Quale risposta allora? Che si deve fare? Abbandonare tutto e rigettare completamente ciò che può dare il mondo? No, certamente! Anzi ci sono cose importanti che il mondo può dare. Ma è fondamentale prenderle per quello che sono, avendo piena coscienza che la vita vera non sta lì: prendere quindi ciò che di buono il mondo può offrire (che è molto) ma avendo lo sguardo fisso all'annuncio evangelico, alla Parola, unico mezzo che può riuscire ad illuminare il buio nel quale spesso ci sentiamo immersi. Immerso in quel buio profondo ho trovato consilazione nella Parola, lì ho capito che la vita può essere letta con una chiave più profonda. E' lì che ha cominciato a cedere quel velo spesso che mi impediva (e spesso mi impedisce ancora) di vedere il senso della vita. L'annuncio di salvezza che quindi va posto come punto fisso della vita di un cristiano e che può cambiarti completamente, radicalmente.

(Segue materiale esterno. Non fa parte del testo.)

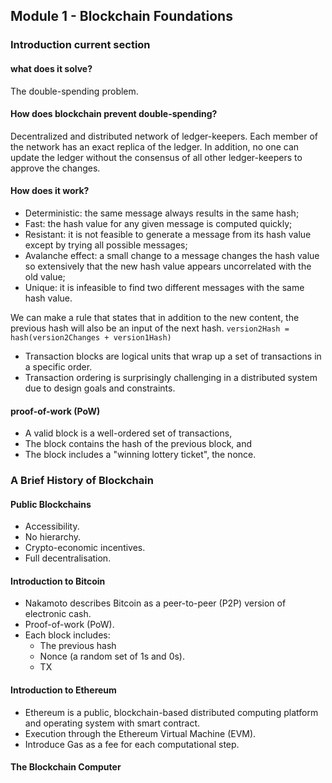 ## Module 1 - Blockchain Foundations
### Introduction current section

#### what does it solve?
The double-spending problem.

#### How does blockchain prevent double-spending?
Decentralized and distributed network of ledger-keepers. Each member of the network has an exact replica of the ledger. In addition, no one can update the ledger without the consensus of all other ledger-keepers to approve the changes. 

#### How does it work?
- Deterministic: the same message always results in the same hash;
- Fast: the hash value for any given message is computed quickly;
- Resistant: it is not feasible to generate a message from its hash value except by trying all possible messages;
- Avalanche effect: a small change to a message changes the hash value so extensively that the new hash value appears uncorrelated with the old value;
- Unique: it is infeasible to find two different messages with the same hash value.

We can make a rule that states that in addition to the new content, the previous hash will also be an input of the next hash.
`
version2Hash = hash(version2Changes + version1Hash)
`

- Transaction blocks are logical units that wrap up a set of transactions in a specific order.
- Transaction ordering is surprisingly challenging in a distributed system due to design goals and constraints.

#### proof-of-work (PoW) 
- A valid block is a well-ordered set of transactions,
- The block contains the hash of the previous block, and
- The block includes a "winning lottery ticket", the nonce.

### A Brief History of Blockchain
  
#### Public Blockchains
- Accessibility.
- No hierarchy.
- Crypto-economic incentives.
- Full decentralisation.

#### Introduction to Bitcoin
- Nakamoto describes Bitcoin as a peer-to-peer (P2P) version of electronic cash.
- Proof-of-work (PoW).
- Each block includes: 
    - The previous hash 
    - Nonce (a random set of 1s and 0s). 
    - TX 

#### Introduction to Ethereum
- Ethereum is a public, blockchain-based distributed computing platform and operating system with smart contract.
- Execution through the Ethereum Virtual Machine (EVM). 
- Introduce Gas as a fee for each computational step.

#### The Blockchain Computer




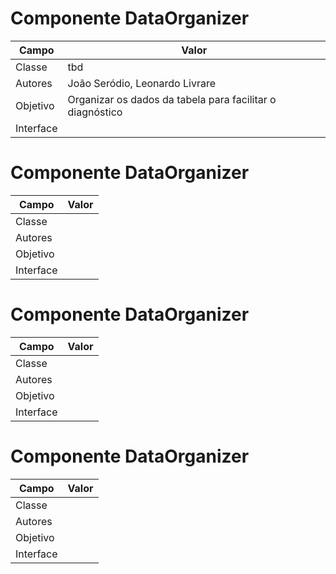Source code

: # Componente DataOrganizer
|Campo | Valor|
|------|--------|
|Classe|tbd|
|Autores|João Seródio, Leonardo Livrare|
|Objetivo|Organizar os dados da tabela para facilitar o diagnóstico|
|Interface||

# Componente DataOrganizer
|Campo | Valor|
|------|--------|
|Classe||
|Autores||
|Objetivo||
|Interface||

# Componente DataOrganizer
|Campo | Valor|
|------|--------|
|Classe||
|Autores||
|Objetivo||
|Interface||

# Componente DataOrganizer
|Campo | Valor|
|------|--------|
|Classe||
|Autores||
|Objetivo||
|Interface||
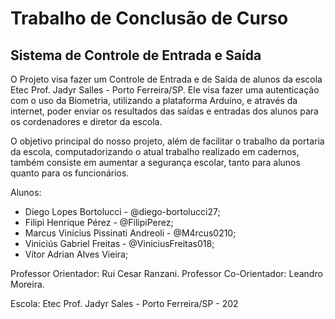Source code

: # Trabalho de Conclusão de Curso

## Sistema de Controle de Entrada e Saída

O Projeto visa fazer um Controle de Entrada e de Saída de alunos da escola Etec Prof. Jadyr Salles - Porto Ferreira/SP. Ele visa fazer uma autenticação com o uso da Biometria, utilizando a plataforma Arduíno, e através da internet, poder enviar os resultados das saídas e entradas dos alunos para os cordenadores e diretor da escola.

O objetivo principal do nosso projeto, além de facilitar o trabalho da portaria da escola, computadorizando o atual trabalho realizado em cadernos, também consiste em aumentar a segurança escolar, tanto para alunos quanto para os funcionários.


Alunos:
* Diego Lopes Bortolucci - @diego-bortolucci27;
* Filipi Henrique Pérez - @FilipiPerez;
* Marcus Vinícius Pissinati Andreoli - @M4rcus0210;
* Viniciús Gabriel Freitas - @ViniciusFreitas018;
* Vítor Adrian Alves Vieira;

Professor Orientador: Rui Cesar Ranzani.
Professor Co-Orientador: Leandro Moreira.

Escola: Etec Prof. Jadyr Sales - Porto Ferreira/SP - 202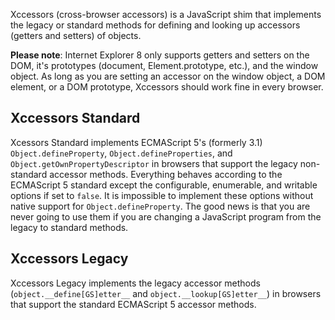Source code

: Xccessors (cross-browser accessors) is a JavaScript shim that implements the legacy or
standard methods for defining and looking up accessors (getters and setters) of objects.

**Please note**: Internet Explorer 8 only supports getters and setters on the DOM, it's
prototypes (document, Element.prototype, etc.), and the window object. As long as you are
setting an accessor on the window object, a DOM element, or a DOM prototype, Xccessors
should work fine in every browser.


Xccessors Standard
------------------

Xcessors Standard implements ECMAScript 5's (formerly 3.1) `Object.defineProperty`,
`Object.defineProperties`, and `Object.getOwnPropertyDescriptor` in browsers that
support the legacy non-standard accessor methods. Everything behaves according to the
ECMAScript 5 standard except the configurable, enumerable, and writable options if set
to `false`. It is impossible to implement these options without native support for
`Object.defineProperty`. The good news is that you are never going to use them if you
are changing a JavaScript program from the legacy to standard methods.


Xccessors Legacy
----------------

Xccessors Legacy implements the legacy accessor methods (`object.__define[GS]etter__`
and `object.__lookup[GS]etter__`) in browsers that support the standard
ECMAScript 5 accessor methods.
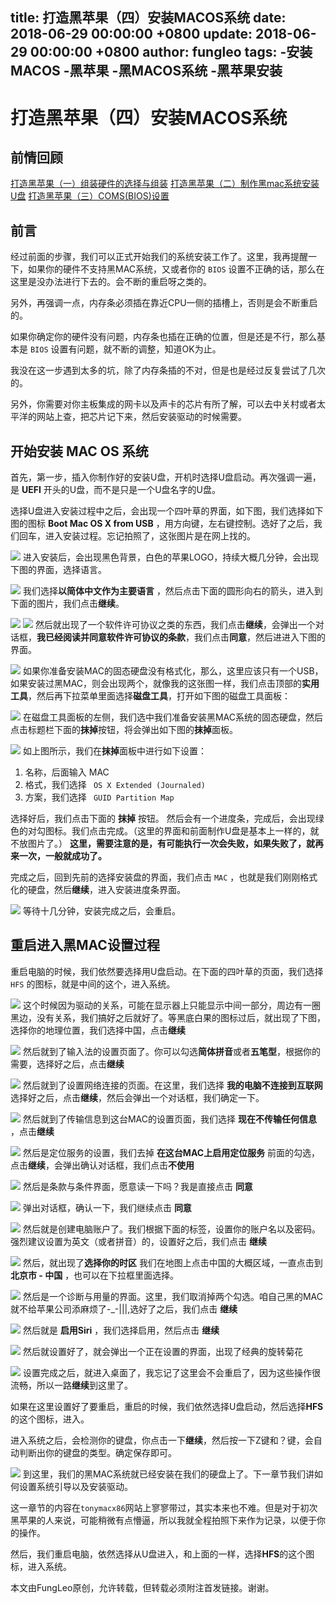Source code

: title: 打造黑苹果（四）安装MACOS系统
date: 2018-06-29 00:00:00 +0800
update: 2018-06-29 00:00:00 +0800
author: fungleo
tags:
    -安装MACOS
    -黑苹果
    -黑MACOS系统
    -黑苹果安装
---

# 打造黑苹果（四）安装MACOS系统

## 前情回顾
[打造黑苹果（一）组装硬件的选择与组装](http://blog.csdn.net/fungleo/article/details/57412461)
[打造黑苹果（二）制作黑mac系统安装U盘](http://blog.csdn.net/fungleo/article/details/57414420)
[打造黑苹果（三）COMS(BIOS)设置](http://blog.csdn.net/fungleo/article/details/57415408)

## 前言

经过前面的步骤，我们可以正式开始我们的系统安装工作了。这里，我再提醒一下，如果你的硬件不支持黑MAC系统，又或者你的 `BIOS` 设置不正确的话，那么在这里是没办法进行下去的。会不断的重启呀之类的。

另外，再强调一点，内存条必须插在靠近CPU一侧的插槽上，否则是会不断重启的。

如果你确定你的硬件没有问题，内存条也插在正确的位置，但是还是不行，那么基本是 `BIOS` 设置有问题，就不断的调整，知道OK为止。

我没在这一步遇到太多的坑，除了内存条插的不对，但是也是经过反复尝试了几次的。

另外，你需要对你主板集成的网卡以及声卡的芯片有所了解，可以去中关村或者太平洋的网站上查，把芯片记下来，然后安装驱动的时候需要。

## 开始安装 MAC OS 系统

首先，第一步，插入你制作好的安装U盘，开机时选择U盘启动。再次强调一遍，是 **UEFI** 开头的U盘，而不是只是一个U盘名字的U盘。

选择U盘进入安装过程中之后，会出现一个四叶草的界面，如下图，我们选择如下图的图标 **Boot Mac OS X from USB** ，用方向键，左右键控制。选好了之后，我们回车，进入安装过程。忘记拍照了，这张图片是在网上找的。

![](https://raw.githubusercontent.com/fengcms/articles/master/image/95/8d997c1dc63429b8356cee9f3a973d.jpg)
进入安装后，会出现黑色背景，白色的苹果LOGO，持续大概几分钟，会出现下图的界面，选择语言。

![](https://raw.githubusercontent.com/fengcms/articles/master/image/72/7c177c6af11d8324920833a7bd8902.jpg)
我们选择**以简体中文作为主要语言** ，然后点击下面的圆形向右的箭头，进入到下面的图片，我们点击**继续**。

![](https://raw.githubusercontent.com/fengcms/articles/master/image/37/39347028c16b2a4a37681263ce6af6.jpg)
![](https://raw.githubusercontent.com/fengcms/articles/master/image/92/bb4674a7774440beda906f34151c9b.jpg)
然后就出现了一个软件许可协议之类的东西，我们点击**继续**，会弹出一个对话框，**我已经阅读并同意软件许可协议的条款**，我们点击**同意**，然后进进入下图的界面。

![](https://raw.githubusercontent.com/fengcms/articles/master/image/16/b363f8e9cca42ee387802b07767b11.jpg)
如果你准备安装MAC的固态硬盘没有格式化，那么，这里应该只有一个USB，如果安装过黑MAC，则会出现两个，就像我的这张图一样，我们点击顶部的**实用工具**，然后再下拉菜单里面选择**磁盘工具**，打开如下图的磁盘工具面板：

![](https://raw.githubusercontent.com/fengcms/articles/master/image/e7/d2cfc38a06a2b6723f4646bc36dd79.jpg)
在磁盘工具面板的左侧，我们选中我们准备安装黑MAC系统的固态硬盘，然后点击标题栏下面的**抹掉**按钮，将会弹出如下图的**抹掉**面板。

![](https://raw.githubusercontent.com/fengcms/articles/master/image/75/cbabf7fd39f71b28319124cee955de.jpg)
如上图所示，我们在**抹掉**面板中进行如下设置：

1. 名称，后面输入 MAC 
2. 格式，我们选择 ` OS X Extended (Journaled)`
3. 方案，我们选择 ` GUID Partition Map`

选择好后，我们点击下面的 **抹掉** 按钮。
然后会有一个进度条，完成后，会出现绿色的对勾图标。我们点击完成。（这里的界面和前面制作U盘是基本上一样的，就不放图片了。）
**这里，需要注意的是，有可能执行一次会失败，如果失败了，就再来一次，一般就成功了。**

完成之后，回到先前的选择安装盘的界面，我们点击 `MAC` ，也就是我们刚刚格式化的硬盘，然后**继续**，进入安装进度条界面。

![](https://raw.githubusercontent.com/fengcms/articles/master/image/9a/a7a770a03360ae0c8df3e357e15b4c.jpg)
等待十几分钟，安装完成之后，会重启。

## 重启进入黑MAC设置过程

重启电脑的时候，我们依然要选择用U盘启动。在下面的四叶草的页面，我们选择 `HFS` 的图标，就是中间的这个，进入系统。

![](https://raw.githubusercontent.com/fengcms/articles/master/image/95/8d997c1dc63429b8356cee9f3a973d.jpg)
这个时候因为驱动的关系，可能在显示器上只能显示中间一部分，周边有一圈黑边，没有关系，我们搞好之后就好了。等黑底白果的图标过后，就出现了下图，选择你的地理位置，我们选择中国，点击**继续**

![](https://raw.githubusercontent.com/fengcms/articles/master/image/5f/328168fff30e2072cad80b8a4ee0ed.jpg)
然后就到了输入法的设置页面了。你可以勾选**简体拼音**或者**五笔型**，根据你的需要，选择好之后，点击**继续**

![](https://raw.githubusercontent.com/fengcms/articles/master/image/9c/f0e9786ea0734afb0fcf1bbb0a4bcf.jpg)
然后就到了设置网络连接的页面。在这里，我们选择 **我的电脑不连接到互联网**选择好之后，点击**继续**，然后会弹出一个对话框，我们确定一下。

![](https://raw.githubusercontent.com/fengcms/articles/master/image/f4/fe079eac94883f3609cb181962a16e.jpg)
然后就到了传输信息到这台MAC的设置页面，我们选择 **现在不传输任何信息** ，点击**继续**

![](https://raw.githubusercontent.com/fengcms/articles/master/image/7a/2aabdf153b9760feae48cbc64ca5c2.jpg)
然后是定位服务的设置，我们去掉 **在这台MAC上启用定位服务** 前面的勾选，点击**继续**，会弹出确认对话框，我们点击**不使用**

![](https://raw.githubusercontent.com/fengcms/articles/master/image/72/ce920d73cadaff5118d6d1a9267857.jpg)
然后是条款与条件界面，愿意读一下吗？我是直接点击 **同意**

![](https://raw.githubusercontent.com/fengcms/articles/master/image/c0/db384126cbeeb63c5a5626f6f8c9bf.jpg)
弹出对话框，确认一下，我们继续点击 **同意**

![](https://raw.githubusercontent.com/fengcms/articles/master/image/de/23c3772fee06edc168e59327427986.jpg)
然后就是创建电脑账户了。我们根据下面的标签，设置你的账户名以及密码。强烈建议设置为英文（或者拼音）的，设置好之后，我们点击 **继续**

![](https://raw.githubusercontent.com/fengcms/articles/master/image/2a/9e04b9a7b5144e5b67420fe3991bd1.jpg)
然后，就出现了**选择你的时区** 我们在地图上点击中国的大概区域，一直点击到 **北京市 - 中国** ，也可以在下拉框里面选择。

![](https://raw.githubusercontent.com/fengcms/articles/master/image/b3/876819757e6287ec7e9d25b29e9032.jpg)
然后是一个诊断与用量的界面。这里，我们取消掉两个勾选。咱自己黑的MAC就不给苹果公司添麻烦了-_-|||,选好了之后，我们点击 **继续**

![](https://raw.githubusercontent.com/fengcms/articles/master/image/2a/15cf3a06e7ca3dfe8cca7953a92c66.jpg)
然后就是 **启用Siri** ，我们选择启用，然后点击 **继续**

![](https://raw.githubusercontent.com/fengcms/articles/master/image/21/58161ad4fa9c9f0a0e71618ba5112b.jpg)
然后就设置好了，就会弹出一个正在设置的界面，出现了经典的旋转菊花

![](https://raw.githubusercontent.com/fengcms/articles/master/image/24/96771b0ce95e3bede57d21606ff80c.jpg)
设置完成之后，就进入桌面了，我忘记了这里会不会重启了，因为这些操作很流畅，所以一路**继续**到这里了。

如果在这里设置好了要重启，重启的时候，我们依然选择U盘启动，然后选择**HFS**的这个图标，进入。

进入系统之后，会检测你的键盘，你点击一下**继续**，然后按一下Z键和？键，会自动判断出你的键盘的类型。确定保存即可。

![](https://raw.githubusercontent.com/fengcms/articles/master/image/82/f5ae1426ec46e514234199ac872573.jpg)
到这里，我们的黑MAC系统就已经安装在我们的硬盘上了。下一章节我们讲如何设置系统引导以及安装驱动。

这一章节的内容在`tonymacx86`网站上寥寥带过，其实本来也不难。但是对于初次黑苹果的人来说，可能稍微有点懵逼，所以我就全程拍照下来作为记录，以便于你的操作。

然后，我们重启电脑，依然选择从U盘进入，和上面的一样，选择**HFS**的这个图标，进入系统。

本文由FungLeo原创，允许转载，但转载必须附注首发链接。谢谢。



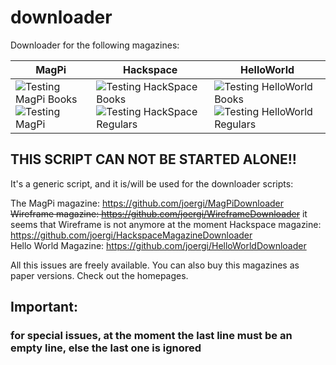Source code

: # downloader

Downloader for the following magazines:

| MagPi                                                                                                                                                                                                             | Hackspace                                                                                                                                                                                                                                | HelloWorld                                                                                                                                                                                                                                   |
|-------------------------------------------------------------------------------------------------------------------------------------------------------------------------------------------------------------------|------------------------------------------------------------------------------------------------------------------------------------------------------------------------------------------------------------------------------------------|----------------------------------------------------------------------------------------------------------------------------------------------------------------------------------------------------------------------------------------------|
| ![Testing MagPi Books](https://github.com/joergi/downloader/workflows/Testing%20MagPi%20Books/badge.svg)     ![Testing MagPi](https://github.com/joergi/downloader/workflows/Testing%20MagPi%20Regular/badge.svg) | ![Testing HackSpace Books](https://github.com/joergi/downloader/workflows/Testing%20HackSpace%20Books/badge.svg)  ![Testing HackSpace Regulars](https://github.com/joergi/downloader/workflows/Testing%20HackSpace%20Regulars/badge.svg) | ![Testing HelloWorld Books](https://github.com/joergi/downloader/workflows/Testing%20HelloWorld%20Books/badge.svg)  ![Testing HelloWorld Regulars](https://github.com/joergi/downloader/workflows/Testing%20HelloWorld%20Regulars/badge.svg) |


## THIS SCRIPT CAN NOT BE STARTED  ALONE!!
It's a generic script, and it is/will be used for the downloader scripts:

The MagPi magazine: https://github.com/joergi/MagPiDownloader     
~~Wireframe magazine: https://github.com/joergi/WireframeDownloader~~ it seems that Wireframe is not anymore at the moment
Hackspace magazine: https://github.com/joergi/HackspaceMagazineDownloader  
Hello World Magazine: https://github.com/joergi/HelloWorldDownloader  

All this issues are freely available. You can also buy this magazines as paper versions. Check out the homepages.

## Important:
### for special issues, at the moment the last line must be an empty line, else the last one is ignored
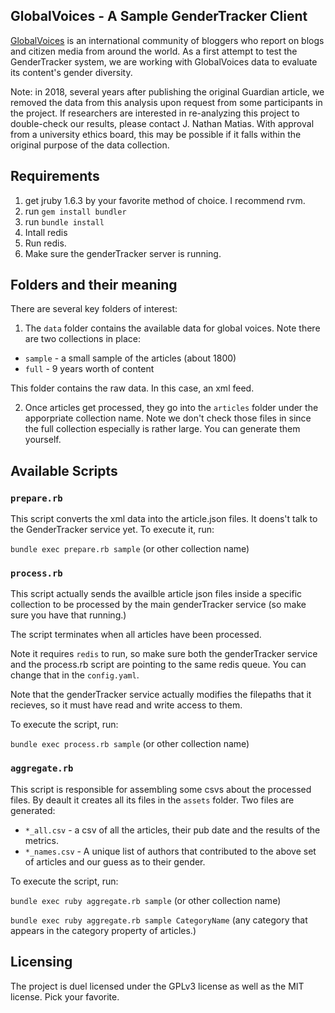 ## GlobalVoices - A Sample GenderTracker Client

[GlobalVoices](http://globalvoicesonline.org/) is an international community of bloggers who report on blogs and citizen media from around the world. As a first attempt to test the GenderTracker system, we are working with GlobalVoices data to evaluate its content's gender diversity.

Note: in 2018, several years after publishing the original Guardian article, we removed the data from this analysis upon request from some participants in the project. If researchers are interested in re-analyzing this project to double-check our results, please contact J. Nathan Matias. With approval from a university ethics board, this may be possible if it falls within the original purpose of the data collection.

## Requirements

1. get jruby 1.6.3 by your favorite method of choice. I recommend rvm.
2. run `gem install bundler`
3. run `bundle install`
4. Intall redis
5. Run redis.
6. Make sure the genderTracker server is running.

## Folders and their meaning

There are several key folders of interest:

1. The `data` folder contains the available data for global voices. Note there are two collections in place:

* `sample` - a small sample of the articles (about 1800)
* `full` - 9 years worth of content

This folder contains the raw data. In this case, an xml feed.

2. Once articles get processed, they go into the `articles` folder under the apporpriate collection name. Note we don't check those files in since the full collection especially is rather large. You can generate them yourself.

## Available Scripts

### `prepare.rb`

This script converts the xml data into the article.json files. It doens't talk to the GenderTracker service yet. To execute it, run:

`bundle exec prepare.rb sample` (or other collection name)

### `process.rb`

This script actually sends the availble article json files inside a specific collection to be processed by the main genderTracker service (so make sure you have that running.)

The script terminates when all articles have been processed.

Note it requires `redis` to run, so make sure both the genderTracker service and the process.rb script are pointing to the same redis queue. You can change that in the `config.yaml`.

Note that the genderTracker service actually modifies the filepaths that it recieves, so it must have read and write access to them.

To execute the script, run:

`bundle exec process.rb sample` (or other collection name)

### `aggregate.rb`

This script is responsible for assembling some csvs about the processed files. By deault it creates all its files in the `assets` folder. Two files are generated: 

* `*_all.csv` - a csv of all the articles, their pub date and the results of the metrics.
* `*_names.csv` - A unique list of authors that contributed to the above set of articles and our guess as to their gender.

To execute the script, run:

`bundle exec ruby aggregate.rb sample` (or other collection name)

`bundle exec ruby aggregate.rb sample CategoryName` (any category that appears in the category property of articles.)

## Licensing

The project is duel licensed under the GPLv3 license as well as the MIT license. Pick your favorite.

Molti declinano l'essere cristiani in modi diversi, anche abbastanza pittoreschi: essere buoni, onesti, volenterosi, aiutare gli altri, fare elemosina, fare volontariato... tutte cose buone ma che sono soltanto una conseguenza di un rinnovamento del proprio essere ad opera di Cristo. Essere cristiani in definitiva significa una sola cosa: ascoltare Cristo (ricordate l'episodio di Marta e Maria? O quello del buon pastore?) e seguirlo. Solo restando radicati in Cristo, vera vite, noi tralci possiamo portare buon frutto.

Allora, quale spinta sento di aver ricevuto? La spinta a cercare di imitare l'esempio delle prime comunità cristiane, che il senso dell'annuncio evangelico lo vivevano più pienamente. E non c'è da studiare molto, basta aprire gli Atti degli apostoli per trovare ciò che mi illuminò e che sta ancora davanti a me come meta:
"Erano assidui nell'ascoltare l'insegnamento degli apostoli e nell'unione fraterna, nella frazione del pane e nelle preghiere. [...] Tutti coloro che erano diventati credenti stavano insieme e tenevano ogni cosa in comune; chi aveva proprietà e sostanze le vendeva e ne faceva parte a tutti, secondo il bisogno di ciascuno. Ogni giorno tutti insieme frequentavano il tempio e spezzavano il pane a casa prendendo i pasti con letizia e semplicità di cuore, lodando Dio e godendo la simpatia di tutto il popolo" [Atti 2, 42-47].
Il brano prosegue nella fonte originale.